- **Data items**

+---+

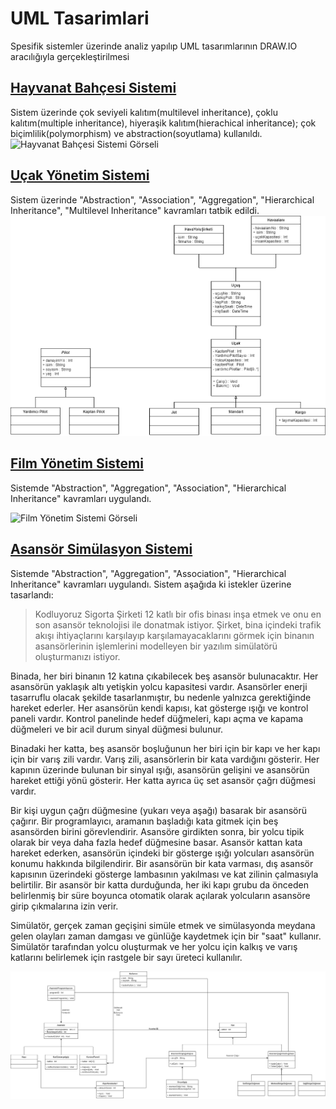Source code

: # UML Tasarimlari
Spesifik sistemler üzerinde analiz yapılıp UML tasarımlarının DRAW.IO aracılığıyla gerçekleştirilmesi

## [Hayvanat Bahçesi Sistemi](https://github.com/muhendisonur/UML-Tasarimlari/tree/main/Hayvanat%20Bah%C3%A7esi%20Sistemi)
Sistem üzerinde çok seviyeli kalıtım(multilevel inheritance), çoklu kalıtım(multiple inheritance), hiyeraşik kalıtım(hierachical inheritance); çok biçimlilik(polymorphism) ve abstraction(soyutlama) kullanıldı.
![Hayvanat Bahçesi Sistemi Görseli](https://github.com/muhendisonur/UML-Tasarimlari/blob/main/Hayvanat%20Bah%C3%A7esi%20Sistemi/hayvanat-bahcesi.jpg?raw=true)

## [Uçak Yönetim Sistemi](https://github.com/muhendisonur/UML-Tasarimlari/tree/main/U%C3%A7ak%20Y%C3%B6netim%20Sistemi)
Sistem üzerinde "Abstraction", "Association", "Aggregation", "Hierarchical Inheritance", "Multilevel Inheritance" kavramları tatbik edildi.
![Uçak Yönetim Sistemi Görseli](https://github.com/muhendisonur/UML-Tasarimlari/blob/main/U%C3%A7ak%20Y%C3%B6netim%20Sistemi/hava-sirketi-tasarim.png?raw=true)


## [Film Yönetim Sistemi](https://github.com/muhendisonur/UML-Tasarimlari/tree/main/Film%20Y%C3%B6netim%20Sistemi)
Sistemde "Abstraction", "Aggregation", "Association", "Hierarchical Inheritance" kavramları uygulandı.

![Film Yönetim Sistemi Görseli](https://github.com/muhendisonur/UML-Tasarimlari/blob/main/Film%20Y%C3%B6netim%20Sistemi/film-kiralama-satma-sistemi.png?raw=true)

## [Asansör Simülasyon Sistemi](https://github.com/muhendisonur/UML-Tasarimlari/tree/main/Asans%C3%B6r%20Sim%C3%BClasyonu)
Sistemde "Abstraction", "Aggregation", "Association", "Hierarchical Inheritance" kavramları uygulandı. Sistem aşağıda ki istekler üzerine tasarlandı:
> Kodluyoruz Sigorta Şirketi 12 katlı bir ofis binası inşa etmek ve onu en son asansör teknolojisi ile donatmak istiyor. Şirket, bina içindeki trafik akışı ihtiyaçlarını karşılayıp karşılamayacaklarını görmek için binanın asansörlerinin işlemlerini modelleyen bir yazılım simülatörü oluşturmanızı istiyor.

Binada, her biri binanın 12 katına çıkabilecek beş asansör bulunacaktır. Her asansörün yaklaşık altı yetişkin yolcu kapasitesi vardır. Asansörler enerji tasarruflu olacak şekilde tasarlanmıştır, bu nedenle yalnızca gerektiğinde hareket ederler. Her asansörün kendi kapısı, kat gösterge ışığı ve kontrol paneli vardır. Kontrol panelinde hedef düğmeleri, kapı açma ve kapama düğmeleri ve bir acil durum sinyal düğmesi bulunur.

Binadaki her katta, beş asansör boşluğunun her biri için bir kapı ve her kapı için bir varış zili vardır. Varış zili, asansörlerin bir kata vardığını gösterir. Her kapının üzerinde bulunan bir sinyal ışığı, asansörün gelişini ve asansörün hareket ettiği yönü gösterir. Her katta ayrıca üç set asansör çağrı düğmesi vardır.

Bir kişi uygun çağrı düğmesine (yukarı veya aşağı) basarak bir asansörü çağırır. Bir programlayıcı, aramanın başladığı kata gitmek için beş asansörden birini görevlendirir. Asansöre girdikten sonra, bir yolcu tipik olarak bir veya daha fazla hedef düğmesine basar. Asansör kattan kata hareket ederken, asansörün içindeki bir gösterge ışığı yolcuları asansörün konumu hakkında bilgilendirir. Bir asansörün bir kata varması, dış asansör kapısının üzerindeki gösterge lambasının yakılması ve kat zilinin çalmasıyla belirtilir. Bir asansör bir katta durduğunda, her iki kapı grubu da önceden belirlenmiş bir süre boyunca otomatik olarak açılarak yolcuların asansöre girip çıkmalarına izin verir.

Simülatör, gerçek zaman geçişini simüle etmek ve simülasyonda meydana gelen olayları zaman damgası ve günlüğe kaydetmek için bir "saat" kullanır. Simülatör tarafından yolcu oluşturmak ve her yolcu için kalkış ve varış katlarını belirlemek için rastgele bir sayı üreteci kullanılır.

![Asansör Simülasyon Tasarımı Görseli](https://github.com/muhendisonur/UML-Tasarimlari/blob/main/Asans%C3%B6r%20Sim%C3%BClasyonu/asans%C3%B6r-tasar%C4%B1m%C4%B1.png?raw=true)
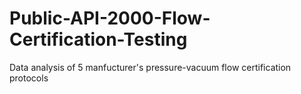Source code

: # Public-API-2000-Flow-Certification-Testing
Data analysis of 5 manfucturer's pressure-vacuum flow certification protocols
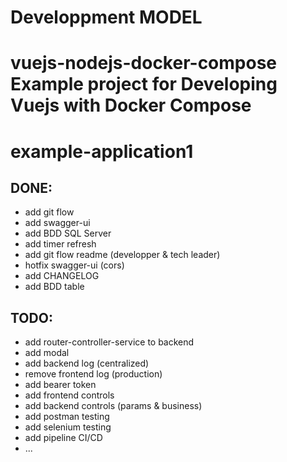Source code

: # Developpment MODEL
# vuejs-nodejs-docker-compose Example project for Developing Vuejs with Docker Compose 
# example-application1

## DONE:
* add git flow
* add swagger-ui
* add BDD SQL Server
* add timer refresh
* add git flow readme (developper & tech leader)
* hotfix swagger-ui  (cors)
* add CHANGELOG
* add BDD table

## TODO:
* add router-controller-service to backend
* add modal
* add backend log (centralized)
* remove frontend log (production)
* add bearer token
* add frontend controls
* add backend controls (params & business)
* add postman testing
* add selenium testing
* add pipeline CI/CD
* ...

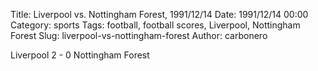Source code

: Title: Liverpool vs. Nottingham Forest, 1991/12/14
Date: 1991/12/14 00:00
Category: sports
Tags: football, football scores, Liverpool, Nottingham Forest
Slug: liverpool-vs-nottingham-forest
Author: carbonero


Liverpool 2 - 0 Nottingham Forest
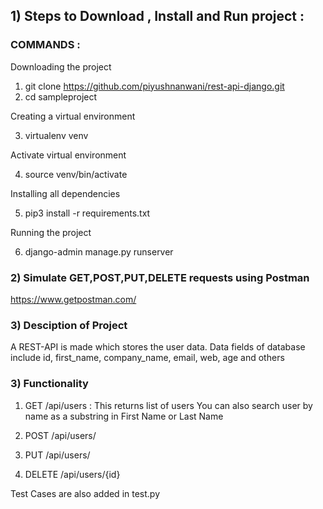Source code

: ## 1) Steps to Download ,  Install and Run project :

### COMMANDS :
Downloading the project
1) git clone https://github.com/piyushnanwani/rest-api-django.git  
2) cd sampleproject           

Creating a virtual environment

3) virtualenv venv      

Activate virtual environment

4) source venv/bin/activate     

Installing all dependencies

5) pip3 install -r requirements.txt       

Running the project

6) django-admin manage.py runserver


### 2) Simulate GET,POST,PUT,DELETE requests using Postman

https://www.getpostman.com/

### 3) Desciption of Project
A REST-API is made which stores the user data.
Data fields of database include id, first_name, company_name, email, web, age and others

### 3) Functionality 

1) GET /api/users : This returns list of users
You can also search user by name as a substring in First Name or Last Name 

2) POST /api/users/ 

3) PUT /api/users/

4) DELETE /api/users/{id}

Test Cases are also added in test.py
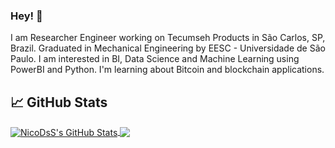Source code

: ### Hey! 👋

I am Researcher Engineer working on Tecumseh Products in São Carlos, SP, Brazil. Graduated in Mechanical Engineering by EESC - Universidade de São Paulo. I am interested in BI, Data Science and Machine Learning using PowerBI and Python. I'm learning about Bitcoin and blockchain applications.


## &#x1f4c8; GitHub Stats
<a href="https://github.com/natterstefan/natterstefan">
  <img align="center" src="https://github-readme-stats.vercel.app/api?username=NicoDsS&theme=dark&show_icons=true&line_height=27&count_private=true" alt="NicoDsS's GitHub Stats" />
</a>
<a href="https://github.com/NicoDsS/NicoDsS">
  <img align="center" src="https://github-readme-stats.vercel.app/api/top-langs/?username=NicoDsS&hide=java,html&theme=dark" />
</a>

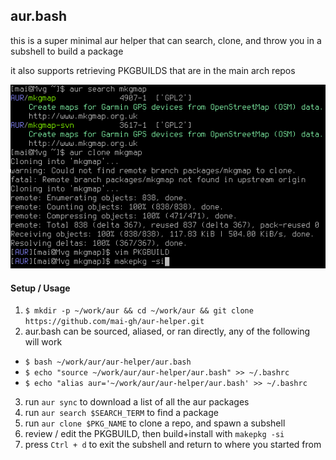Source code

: ## aur.bash

this is a super minimal aur helper that can search, clone, and throw you in a subshell to build a package

it also supports retrieving PKGBUILDS that are in the main arch repos

![cli](cli.png)


#### Setup / Usage

 
 1. `$ mkdir -p ~/work/aur && cd ~/work/aur && git clone https://github.com/mai-gh/aur-helper.git`
 2. aur.bash can be sourced, aliased, or ran directly, any of the following will work
   - `$ bash ~/work/aur/aur-helper/aur.bash`
   - `$ echo "source ~/work/aur/aur-helper/aur.bash" >> ~/.bashrc`
   - `$ echo "alias aur='~/work/aur/aur-helper/aur.bash' >> ~/.bashrc`  
 3. run `aur sync` to download a list of all the aur packages
 4. run `aur search $SEARCH_TERM` to find a package 
 5. run `aur clone $PKG_NAME` to clone a repo, and spawn a subshell
 6. review / edit the PKGBUILD, then build+install with `makepkg -si`
 7. press `Ctrl + d` to exit the subshell and return to where you started from
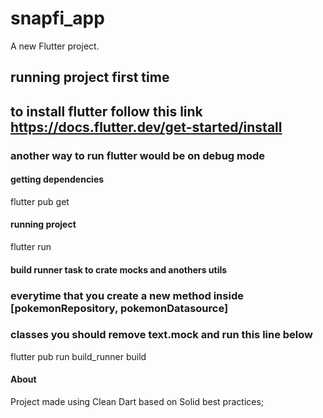 # snapfi_app

A new Flutter project.

## running project first time
## to install flutter follow this link https://docs.flutter.dev/get-started/install
### another way to run flutter would be on debug mode

#### getting dependencies

flutter pub get

#### running project

flutter run

#### build runner task to crate mocks and anothers utils
### everytime that you create a new method inside [pokemonRepository, pokemonDatasource]
### classes you should remove text.mock and run this line below 

flutter pub run build_runner build

#### About

Project made using Clean Dart based on Solid best practices;
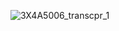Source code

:![3X4A5006_transcpr_1](https://github.com/user-attachments/assets/ffd14c98-0485-47cf-a76b-85aaa44335e9)
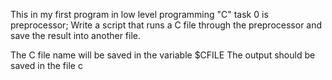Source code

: This in my first program in low level programming "C"
task 0 is preprocessor; Write a script that runs a C file through the preprocessor and save the result into another file.

The C file name will be saved in the variable $CFILE
The output should be saved in the file c
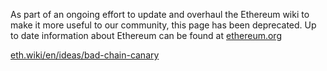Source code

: As part of an ongoing effort to update and overhaul the Ethereum wiki to make it more useful to our community, this page has been deprecated. Up to date information about Ethereum can be found at [ethereum.org](https://ethereum.org)

[eth.wiki/en/ideas/bad-chain-canary](https://eth.wiki/en/ideas/bad-chain-canary)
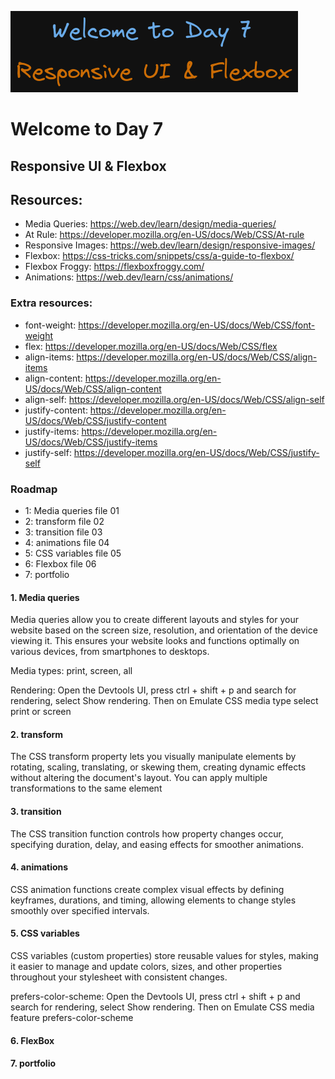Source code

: ![image info](./welcome-day-07.png)

# Welcome to Day 7

## **Responsive UI & Flexbox**

## Resources:

- Media Queries: https://web.dev/learn/design/media-queries/
- At Rule: https://developer.mozilla.org/en-US/docs/Web/CSS/At-rule
- Responsive Images: https://web.dev/learn/design/responsive-images/
- Flexbox: https://css-tricks.com/snippets/css/a-guide-to-flexbox/
- Flexbox Froggy: https://flexboxfroggy.com/
- Animations: https://web.dev/learn/css/animations/

### Extra resources:

- font-weight: https://developer.mozilla.org/en-US/docs/Web/CSS/font-weight
- flex: https://developer.mozilla.org/en-US/docs/Web/CSS/flex
- align-items: https://developer.mozilla.org/en-US/docs/Web/CSS/align-items
- align-content: https://developer.mozilla.org/en-US/docs/Web/CSS/align-content
- align-self: https://developer.mozilla.org/en-US/docs/Web/CSS/align-self
- justify-content: https://developer.mozilla.org/en-US/docs/Web/CSS/justify-content
- justify-items: https://developer.mozilla.org/en-US/docs/Web/CSS/justify-items
- justify-self: https://developer.mozilla.org/en-US/docs/Web/CSS/justify-self

### Roadmap

- 1: Media queries file 01
- 2: transform file 02
- 3: transition file 03
- 4: animations file 04
- 5: CSS variables file 05
- 6: Flexbox file 06
- 7: portfolio

#### 1. Media queries

Media queries allow you to create different layouts and styles for your website based on the screen size, resolution, and orientation of the device viewing it. This ensures your website looks and functions optimally on various devices, from smartphones to desktops.

Media types: print, screen, all

Rendering: Open the Devtools UI, press ctrl + shift + p and search for rendering, select Show rendering. Then on Emulate CSS media type select print or screen

#### 2. transform

The CSS transform property lets you visually manipulate elements by rotating, scaling, translating, or skewing them, creating dynamic effects without altering the document's layout.
You can apply multiple transformations to the same element

#### 3. transition

The CSS transition function controls how property changes occur, specifying duration, delay, and easing effects for smoother animations.

#### 4. animations

CSS animation functions create complex visual effects by defining keyframes, durations, and timing, allowing elements to change styles smoothly over specified intervals.

#### 5. CSS variables

CSS variables (custom properties) store reusable values for styles, making it easier to manage and update colors, sizes, and other properties throughout your stylesheet with consistent changes.

prefers-color-scheme: Open the Devtools UI, press ctrl + shift + p and search for rendering, select Show rendering. Then on Emulate CSS media feature prefers-color-scheme

#### 6. FlexBox

#### 7. portfolio
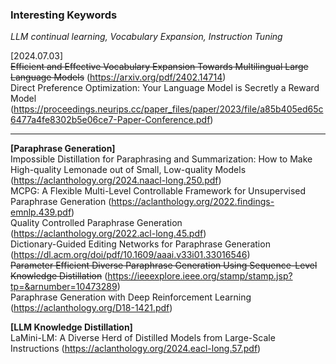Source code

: ### Interesting Keywords
_LLM continual learning, Vocabulary Expansion, Instruction Tuning_

[2024.07.03]   
~~Efficient and Effective Vocabulary Expansion Towards Multilingual Large Language Models~~ (https://arxiv.org/pdf/2402.14714)   
Direct Preference Optimization: Your Language Model is Secretly a Reward Model (https://proceedings.neurips.cc/paper_files/paper/2023/file/a85b405ed65c6477a4fe8302b5e06ce7-Paper-Conference.pdf)   

--------------------------------------------   
**[Paraphrase Generation]**   
Impossible Distillation for Paraphrasing and Summarization: How to Make High-quality Lemonade out of Small, Low-quality Models (https://aclanthology.org/2024.naacl-long.250.pdf)   
MCPG: A Flexible Multi-Level Controllable Framework for Unsupervised Paraphrase Generation (https://aclanthology.org/2022.findings-emnlp.439.pdf)   
Quality Controlled Paraphrase Generation (https://aclanthology.org/2022.acl-long.45.pdf)   
Dictionary-Guided Editing Networks for Paraphrase Generation (https://dl.acm.org/doi/pdf/10.1609/aaai.v33i01.33016546)    
~~Parameter Efficient Diverse Paraphrase Generation Using Sequence-Level Knowledge Distillation~~ (https://ieeexplore.ieee.org/stamp/stamp.jsp?tp=&arnumber=10473289)   
Paraphrase Generation with Deep Reinforcement Learning (https://aclanthology.org/D18-1421.pdf)   

**[LLM Knowledge Distillation]**   
LaMini-LM: A Diverse Herd of Distilled Models from Large-Scale Instructions (https://aclanthology.org/2024.eacl-long.57.pdf)   
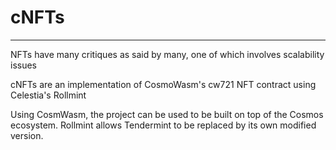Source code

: # cNFTs
---
NFTs have many critiques as said by many, one of which involves scalability issues

cNFTs are an implementation of CosmoWasm's cw721 NFT contract using Celestia's Rollmint

Using CosmWasm, the project can be used to be built on top of the Cosmos ecosystem.
Rollmint allows Tendermint to be replaced by its own modified version.




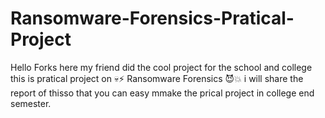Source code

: # Ransomware-Forensics-Pratical-Project
Hello Forks here my friend did the cool project for the school and college this is pratical project on 💀⚡ Ransomware Forensics 😈💥 i will share the report of thisso that you can easy mmake the prical project in college end semester.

+---+

- **TO DO**
The answer must be an exact copy of the lines from the start of the records above through the line containing "Sistem üzerinde çok", with no pictures in it.

- **THE COMPLETED TASK**
Source code

: # UML Tasarimlari
Spesifik sistemler üzerinde analiz yapılıp UML tasarımlarının DRAW.IO aracılığıyla gerçekleştirilmesi

## [Hayvanat Bahçesi Sistemi](https://github.com/muhendisonur/UML-Tasarimlari/tree/main/Hayvanat%20Bah%C3%A7esi%20Sistemi)
Sistem üzerinde çok seviyeli kalıtım(multilevel inheritance), çoklu kalıtım(multiple inheritance), hiyeraşik kalıtım(hierachical inheritance); çok biçimlilik(polymorphism) ve abstraction(soyutlama) kullanıldı.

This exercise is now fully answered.